遠い町から来た話(ショーン タン/岸本 佐知子)

ひさしぶりに更新。書評を書かないで、もくもくと本と読んでいると、すいすい読めるもんですな(ぉ。

そんな訳で特に記録もつけずに、読書にいそしむ毎日なんだけど、とてもいい本だったので紹介。

作者はオーストラリアのイラストレータ/絵本作家で、アニメーション映画の監督もしているとのこと。本の方は世界幻想文学大賞、ヒューゴ賞に輝き、映画は2011年のアカデミー賞の短編アニメーション賞を受賞したというのだから、すごい実力の持ち主なんですな。

本書の内容は、挿絵つきのショートショート集。どれもちょっと不思議な作風で、星新一が好きな人は気に入るんじゃないかと思う。

話もいいけど、イラストもとても味わい深くていい。

個人的に気に入った作品は「エリック」、「遠くに降る雨」、「底を流れるもの」、「お祖父さんのお話」、「ペットを手作りしてみよう」、「備えあれば」、「葬送」、「ぼくらの探検旅行」。って、収録作のほとんどだ(笑)。

庭先に立つ大陸間弾道弾が犬小屋やピザ焼き窯に(勝手に)改造されてしまった世界になんて、本当にいいな。

翻訳については岸本佐和子の名前しか載っていないんだけど、デザインの人の努力もすごかったのではないかと思う(「底を流れるもの」のタイポグラフィは必見)。

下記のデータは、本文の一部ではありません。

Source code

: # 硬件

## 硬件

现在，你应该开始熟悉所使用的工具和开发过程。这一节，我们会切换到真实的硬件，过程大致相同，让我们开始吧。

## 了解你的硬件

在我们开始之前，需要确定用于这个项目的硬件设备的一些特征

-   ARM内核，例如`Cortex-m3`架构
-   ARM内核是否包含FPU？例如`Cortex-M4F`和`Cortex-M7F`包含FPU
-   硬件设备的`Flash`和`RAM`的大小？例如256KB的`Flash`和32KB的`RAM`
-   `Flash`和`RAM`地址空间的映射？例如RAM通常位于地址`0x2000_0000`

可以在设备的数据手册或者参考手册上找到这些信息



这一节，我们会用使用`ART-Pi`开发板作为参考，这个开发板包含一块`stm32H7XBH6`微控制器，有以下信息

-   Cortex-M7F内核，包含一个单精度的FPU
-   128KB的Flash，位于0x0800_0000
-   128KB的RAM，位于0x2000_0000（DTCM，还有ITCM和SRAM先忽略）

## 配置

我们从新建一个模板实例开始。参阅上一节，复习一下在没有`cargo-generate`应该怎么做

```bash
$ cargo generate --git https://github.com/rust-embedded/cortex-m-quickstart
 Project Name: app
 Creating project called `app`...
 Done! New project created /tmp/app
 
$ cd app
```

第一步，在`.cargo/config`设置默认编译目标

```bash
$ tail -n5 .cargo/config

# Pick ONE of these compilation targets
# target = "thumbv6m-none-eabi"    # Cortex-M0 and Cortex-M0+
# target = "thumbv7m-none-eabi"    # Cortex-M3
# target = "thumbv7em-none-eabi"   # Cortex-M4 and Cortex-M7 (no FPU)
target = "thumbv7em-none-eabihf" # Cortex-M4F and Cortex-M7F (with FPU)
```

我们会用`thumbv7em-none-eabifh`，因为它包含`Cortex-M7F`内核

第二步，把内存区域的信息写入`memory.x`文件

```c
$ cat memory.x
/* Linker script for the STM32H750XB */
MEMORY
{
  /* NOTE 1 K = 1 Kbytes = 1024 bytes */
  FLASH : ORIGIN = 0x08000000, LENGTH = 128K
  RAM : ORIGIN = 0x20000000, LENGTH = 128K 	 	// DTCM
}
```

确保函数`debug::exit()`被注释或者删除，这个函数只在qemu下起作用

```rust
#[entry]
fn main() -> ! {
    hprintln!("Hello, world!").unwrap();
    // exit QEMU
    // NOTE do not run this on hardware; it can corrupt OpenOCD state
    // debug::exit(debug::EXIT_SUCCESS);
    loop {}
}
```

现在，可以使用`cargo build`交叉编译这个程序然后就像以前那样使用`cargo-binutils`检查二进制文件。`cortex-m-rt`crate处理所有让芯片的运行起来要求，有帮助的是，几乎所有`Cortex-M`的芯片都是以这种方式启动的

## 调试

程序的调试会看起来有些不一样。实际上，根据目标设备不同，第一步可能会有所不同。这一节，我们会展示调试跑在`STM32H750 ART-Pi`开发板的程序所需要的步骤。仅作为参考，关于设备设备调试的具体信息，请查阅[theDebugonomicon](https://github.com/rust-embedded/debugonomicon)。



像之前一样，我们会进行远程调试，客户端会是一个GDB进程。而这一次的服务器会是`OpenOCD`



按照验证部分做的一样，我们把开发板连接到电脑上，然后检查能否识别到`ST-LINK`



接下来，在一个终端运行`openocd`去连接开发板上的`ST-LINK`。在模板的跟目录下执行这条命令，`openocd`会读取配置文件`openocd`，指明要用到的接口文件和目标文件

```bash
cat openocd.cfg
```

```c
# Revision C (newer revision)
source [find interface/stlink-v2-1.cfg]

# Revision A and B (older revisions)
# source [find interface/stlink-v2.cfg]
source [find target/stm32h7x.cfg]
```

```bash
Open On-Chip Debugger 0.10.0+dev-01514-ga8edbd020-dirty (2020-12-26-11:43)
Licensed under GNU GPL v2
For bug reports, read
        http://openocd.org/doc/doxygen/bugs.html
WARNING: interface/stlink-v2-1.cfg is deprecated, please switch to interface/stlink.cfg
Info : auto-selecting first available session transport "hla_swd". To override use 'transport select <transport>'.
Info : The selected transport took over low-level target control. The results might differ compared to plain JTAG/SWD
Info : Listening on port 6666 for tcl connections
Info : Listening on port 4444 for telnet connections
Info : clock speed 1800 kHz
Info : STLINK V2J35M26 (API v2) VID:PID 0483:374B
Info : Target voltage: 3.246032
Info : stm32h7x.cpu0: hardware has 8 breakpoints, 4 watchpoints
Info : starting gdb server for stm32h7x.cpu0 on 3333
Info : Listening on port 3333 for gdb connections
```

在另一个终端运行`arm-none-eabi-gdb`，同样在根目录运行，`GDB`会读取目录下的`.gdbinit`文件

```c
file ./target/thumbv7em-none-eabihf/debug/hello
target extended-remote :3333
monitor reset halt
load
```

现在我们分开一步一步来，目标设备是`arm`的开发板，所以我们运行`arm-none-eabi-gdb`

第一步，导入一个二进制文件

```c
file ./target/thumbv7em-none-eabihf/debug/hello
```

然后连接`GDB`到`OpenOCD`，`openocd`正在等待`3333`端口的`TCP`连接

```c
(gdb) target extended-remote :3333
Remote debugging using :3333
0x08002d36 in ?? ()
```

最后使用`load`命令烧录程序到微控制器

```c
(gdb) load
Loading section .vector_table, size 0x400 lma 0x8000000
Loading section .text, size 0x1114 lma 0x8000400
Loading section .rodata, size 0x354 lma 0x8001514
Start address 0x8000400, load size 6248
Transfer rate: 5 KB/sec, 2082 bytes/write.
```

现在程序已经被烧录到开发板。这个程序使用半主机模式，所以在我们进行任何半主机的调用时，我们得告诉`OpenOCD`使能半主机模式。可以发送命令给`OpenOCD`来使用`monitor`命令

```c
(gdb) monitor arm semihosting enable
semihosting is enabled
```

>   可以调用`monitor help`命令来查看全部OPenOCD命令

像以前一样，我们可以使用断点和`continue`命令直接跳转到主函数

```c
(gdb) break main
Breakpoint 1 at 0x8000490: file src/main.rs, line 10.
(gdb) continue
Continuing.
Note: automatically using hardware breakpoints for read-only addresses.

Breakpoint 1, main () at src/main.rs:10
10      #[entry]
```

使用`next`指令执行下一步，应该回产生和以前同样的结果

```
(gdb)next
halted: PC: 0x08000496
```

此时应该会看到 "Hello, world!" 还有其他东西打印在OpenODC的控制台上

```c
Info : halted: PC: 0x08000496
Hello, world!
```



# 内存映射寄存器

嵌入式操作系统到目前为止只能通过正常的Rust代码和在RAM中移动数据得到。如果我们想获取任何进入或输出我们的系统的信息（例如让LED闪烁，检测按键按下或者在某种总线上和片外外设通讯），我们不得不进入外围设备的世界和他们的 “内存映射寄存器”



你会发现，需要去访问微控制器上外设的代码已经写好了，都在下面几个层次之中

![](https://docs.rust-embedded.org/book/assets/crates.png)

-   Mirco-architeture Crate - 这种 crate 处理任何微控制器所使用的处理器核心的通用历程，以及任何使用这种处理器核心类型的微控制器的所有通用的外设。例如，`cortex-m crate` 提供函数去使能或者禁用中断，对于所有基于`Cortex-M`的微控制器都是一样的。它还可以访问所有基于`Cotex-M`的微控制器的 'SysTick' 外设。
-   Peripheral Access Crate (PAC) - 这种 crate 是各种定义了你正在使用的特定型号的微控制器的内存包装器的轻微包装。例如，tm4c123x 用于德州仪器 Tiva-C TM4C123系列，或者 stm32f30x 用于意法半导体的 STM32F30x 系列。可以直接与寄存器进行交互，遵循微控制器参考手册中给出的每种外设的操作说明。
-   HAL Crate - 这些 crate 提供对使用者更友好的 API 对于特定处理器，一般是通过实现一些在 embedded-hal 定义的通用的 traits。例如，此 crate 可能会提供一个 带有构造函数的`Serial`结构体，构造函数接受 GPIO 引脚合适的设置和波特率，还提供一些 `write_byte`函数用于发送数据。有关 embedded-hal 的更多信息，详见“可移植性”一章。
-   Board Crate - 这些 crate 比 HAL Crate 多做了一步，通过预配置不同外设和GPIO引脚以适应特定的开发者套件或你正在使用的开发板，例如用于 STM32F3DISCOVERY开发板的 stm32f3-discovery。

ずっと手元に置いておいて、たまに開きたくなる一冊だ。

Tags: 書評

_ 『南極点のピアピア動画』(野尻抱介)

南極点のピアピア動画 (ハヤカワ文庫JA)(野尻 抱介/KEI)

ボカロもニコニコ動画も全然興味なくて、なんとなくスルーしていたんだけど、野尻さんの作品ということで読んでみた。

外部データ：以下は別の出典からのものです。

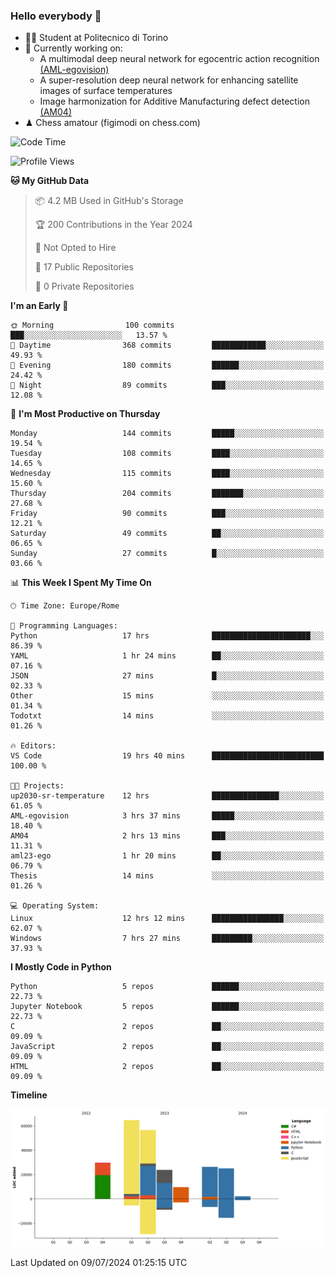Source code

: ### Hello everybody 👋
- 🧑‍🎓 Student at Politecnico di Torino
- 🤖 Currently working on:
  - A multimodal deep neural network for egocentric action recognition [(AML-egovision)](https://github.com/figimodi/AML-egovision)
  - A super-resolution deep neural network for enhancing satellite images of surface temperatures
  - Image harmonization for Additive Manufacturing defect detection [(AM04)](https://github.com/figimodi/AM04)
- ♟ Chess amatour (figimodi on chess.com)

<!--
[![Figimodi's GitHub stats](https://github-readme-stats.vercel.app/api?username=figimodi&rank_icon=github&show_icons=true&include_all_commits=true)](https://github.com/figimodi/github-readme-stats)

![Top Langs](https://github-readme-stats.vercel.app/api/top-langs/?username=figimodi&layout=compact&)

[![Figimodi's WakaTime stats](https://github-readme-stats.vercel.app/api/wakatime?username=figimodi)](https://github.com/figimodi/github-readme-stats)
-->

<!--START_SECTION:waka-->
![Code Time](http://img.shields.io/badge/Code%20Time-230%20hrs%2031%20mins-blue)

![Profile Views](http://img.shields.io/badge/Profile%20Views-0-blue)

**🐱 My GitHub Data** 

> 📦 4.2 MB Used in GitHub's Storage 
 > 
> 🏆 200 Contributions in the Year 2024
 > 
> 🚫 Not Opted to Hire
 > 
> 📜 17 Public Repositories 
 > 
> 🔑 0 Private Repositories 
 > 
**I'm an Early 🐤** 

```text
🌞 Morning                100 commits         ███░░░░░░░░░░░░░░░░░░░░░░   13.57 % 
🌆 Daytime                368 commits         ████████████░░░░░░░░░░░░░   49.93 % 
🌃 Evening                180 commits         ██████░░░░░░░░░░░░░░░░░░░   24.42 % 
🌙 Night                  89 commits          ███░░░░░░░░░░░░░░░░░░░░░░   12.08 % 
```
📅 **I'm Most Productive on Thursday** 

```text
Monday                   144 commits         █████░░░░░░░░░░░░░░░░░░░░   19.54 % 
Tuesday                  108 commits         ████░░░░░░░░░░░░░░░░░░░░░   14.65 % 
Wednesday                115 commits         ████░░░░░░░░░░░░░░░░░░░░░   15.60 % 
Thursday                 204 commits         ███████░░░░░░░░░░░░░░░░░░   27.68 % 
Friday                   90 commits          ███░░░░░░░░░░░░░░░░░░░░░░   12.21 % 
Saturday                 49 commits          ██░░░░░░░░░░░░░░░░░░░░░░░   06.65 % 
Sunday                   27 commits          █░░░░░░░░░░░░░░░░░░░░░░░░   03.66 % 
```


📊 **This Week I Spent My Time On** 

```text
🕑︎ Time Zone: Europe/Rome

💬 Programming Languages: 
Python                   17 hrs              ██████████████████████░░░   86.39 % 
YAML                     1 hr 24 mins        ██░░░░░░░░░░░░░░░░░░░░░░░   07.16 % 
JSON                     27 mins             █░░░░░░░░░░░░░░░░░░░░░░░░   02.33 % 
Other                    15 mins             ░░░░░░░░░░░░░░░░░░░░░░░░░   01.34 % 
Todotxt                  14 mins             ░░░░░░░░░░░░░░░░░░░░░░░░░   01.26 % 

🔥 Editors: 
VS Code                  19 hrs 40 mins      █████████████████████████   100.00 % 

🐱‍💻 Projects: 
up2030-sr-temperature    12 hrs              ███████████████░░░░░░░░░░   61.05 % 
AML-egovision            3 hrs 37 mins       █████░░░░░░░░░░░░░░░░░░░░   18.40 % 
AM04                     2 hrs 13 mins       ███░░░░░░░░░░░░░░░░░░░░░░   11.31 % 
aml23-ego                1 hr 20 mins        ██░░░░░░░░░░░░░░░░░░░░░░░   06.79 % 
Thesis                   14 mins             ░░░░░░░░░░░░░░░░░░░░░░░░░   01.26 % 

💻 Operating System: 
Linux                    12 hrs 12 mins      ████████████████░░░░░░░░░   62.07 % 
Windows                  7 hrs 27 mins       █████████░░░░░░░░░░░░░░░░   37.93 % 
```

**I Mostly Code in Python** 

```text
Python                   5 repos             ██████░░░░░░░░░░░░░░░░░░░   22.73 % 
Jupyter Notebook         5 repos             ██████░░░░░░░░░░░░░░░░░░░   22.73 % 
C                        2 repos             ██░░░░░░░░░░░░░░░░░░░░░░░   09.09 % 
JavaScript               2 repos             ██░░░░░░░░░░░░░░░░░░░░░░░   09.09 % 
HTML                     2 repos             ██░░░░░░░░░░░░░░░░░░░░░░░   09.09 % 
```



**Timeline**

![Lines of Code chart](https://raw.githubusercontent.com/figimodi/figimodi/main/assets/bar_graph.png)


 Last Updated on 09/07/2024 01:25:15 UTC
<!--END_SECTION:waka-->

<!--
**figimodi/figimodi** is a ✨ _special_ ✨ repository because its `README.md` (this file) appears on your GitHub profile.

Here are some ideas to get you started:

- 🔭 I’m currently working on ...
- 🌱 I’m currently learning ...
- 👯 I’m looking to collaborate on ...
- 🤔 I’m looking for help with ...
- 💬 Ask me about ...
- 📫 How to reach me: ...
- 😄 Pronouns: ...
- ⚡ Fun fact: ...
-->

っていうか、野尻さんの本が出るの『沈黙のフライバイ』以来、5年ぶりか。twitterでは野尻さんのつぶやくよく見るんですけど、できれば、もうちょっと作品が読みたいかも。

さて、感想から先に書くと、しっかりSFしています。

「南極点のピアピア動画」と「コンビニエンスなピアピア動画」はSFマガジンで既読だったんだけど、なるほど、こういう風に繋がっていくんですなー。

各話で張られた伏線が最終話「星間文明とピアピア動画」できれいに回収する手腕は見事。

オープンソースムーブメントをちょっと過大に評価しすぎかなーというのと、「星間文明〜」では○○をちょっと無批判に受け入れすぎだろうっていう気もしないでもないけれど、まぁ、これは充分、許容範囲でしょう。SFには夢がないとね!

それにしても巻末に付けられたドワンゴの川上氏が皮肉たっぷりで苦笑してしまった。「野尻さんがちゃんとしたSF作家だったというのは驚きだった」とか、「ちょっと野尻さんの文章力が不足していて」とか(笑)。

ボカロにもニコ動にも興味がなくても楽しめる一冊。ちゃんとしたSF作家の野尻さんの姿を知ることができます。